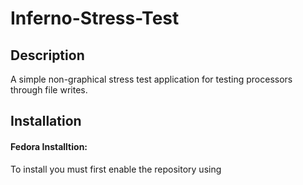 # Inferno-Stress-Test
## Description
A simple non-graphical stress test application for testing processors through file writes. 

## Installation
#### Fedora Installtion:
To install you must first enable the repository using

• • • • •

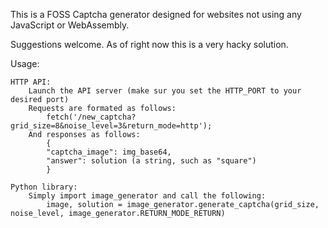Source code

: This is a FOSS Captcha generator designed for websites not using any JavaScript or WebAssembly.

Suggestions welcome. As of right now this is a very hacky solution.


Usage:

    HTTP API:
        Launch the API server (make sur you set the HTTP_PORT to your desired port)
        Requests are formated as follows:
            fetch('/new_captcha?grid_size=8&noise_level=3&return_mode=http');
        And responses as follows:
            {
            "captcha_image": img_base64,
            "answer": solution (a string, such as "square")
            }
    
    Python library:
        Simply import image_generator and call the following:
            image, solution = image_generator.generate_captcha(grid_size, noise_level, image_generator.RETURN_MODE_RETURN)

• • • • •

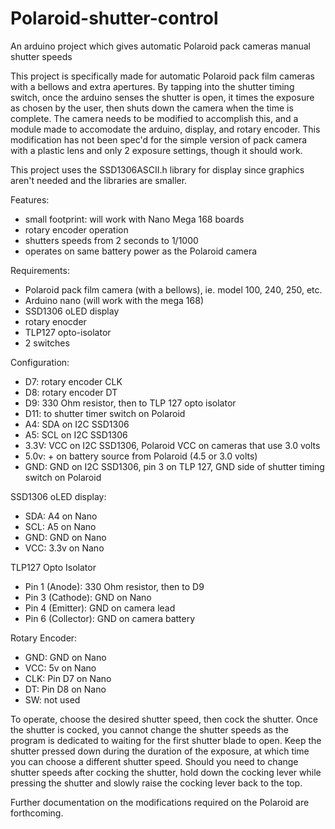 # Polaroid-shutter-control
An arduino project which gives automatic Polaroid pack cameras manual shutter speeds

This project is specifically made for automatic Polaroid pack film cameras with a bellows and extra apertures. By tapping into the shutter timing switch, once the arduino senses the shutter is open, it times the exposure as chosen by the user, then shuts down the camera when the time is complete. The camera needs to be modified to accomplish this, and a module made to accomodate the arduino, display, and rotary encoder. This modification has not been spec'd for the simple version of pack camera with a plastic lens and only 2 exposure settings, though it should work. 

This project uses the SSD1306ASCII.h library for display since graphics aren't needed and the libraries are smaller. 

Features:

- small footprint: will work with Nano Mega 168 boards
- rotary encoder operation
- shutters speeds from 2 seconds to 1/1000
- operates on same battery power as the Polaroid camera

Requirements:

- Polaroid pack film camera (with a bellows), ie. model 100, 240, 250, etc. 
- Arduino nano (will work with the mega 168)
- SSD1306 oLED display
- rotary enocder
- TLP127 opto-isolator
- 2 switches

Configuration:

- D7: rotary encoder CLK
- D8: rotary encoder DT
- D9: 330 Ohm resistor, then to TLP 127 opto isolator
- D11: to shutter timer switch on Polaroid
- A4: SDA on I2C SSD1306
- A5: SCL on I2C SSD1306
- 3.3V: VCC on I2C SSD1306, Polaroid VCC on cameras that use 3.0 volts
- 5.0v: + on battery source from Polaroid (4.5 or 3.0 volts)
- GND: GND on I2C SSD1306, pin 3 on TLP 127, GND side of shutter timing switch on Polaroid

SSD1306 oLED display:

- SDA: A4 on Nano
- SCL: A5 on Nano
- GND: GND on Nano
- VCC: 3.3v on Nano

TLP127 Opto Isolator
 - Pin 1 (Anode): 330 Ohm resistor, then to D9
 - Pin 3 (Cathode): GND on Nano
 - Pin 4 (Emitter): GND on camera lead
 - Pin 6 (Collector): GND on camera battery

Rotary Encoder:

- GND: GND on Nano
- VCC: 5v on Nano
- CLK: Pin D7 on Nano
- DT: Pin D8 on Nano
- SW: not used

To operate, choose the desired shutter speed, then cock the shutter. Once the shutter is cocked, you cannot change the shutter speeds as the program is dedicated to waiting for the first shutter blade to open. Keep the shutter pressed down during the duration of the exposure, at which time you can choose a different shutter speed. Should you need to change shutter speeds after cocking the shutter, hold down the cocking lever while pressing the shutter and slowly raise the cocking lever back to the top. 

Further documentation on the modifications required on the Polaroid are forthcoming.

• • • • •

Assigned task:
In the data above, retype only the stretch from the line with "# Inferno-Stress-Test" through the line with "To install you", word for word, and skip any pictures.

Worked solution:
 # Inferno-Stress-Test
## Description
A simple non-graphical stress test application for testing processors through file writes. 

## Installation
#### Fedora Installtion:
To install you must first enable the repository using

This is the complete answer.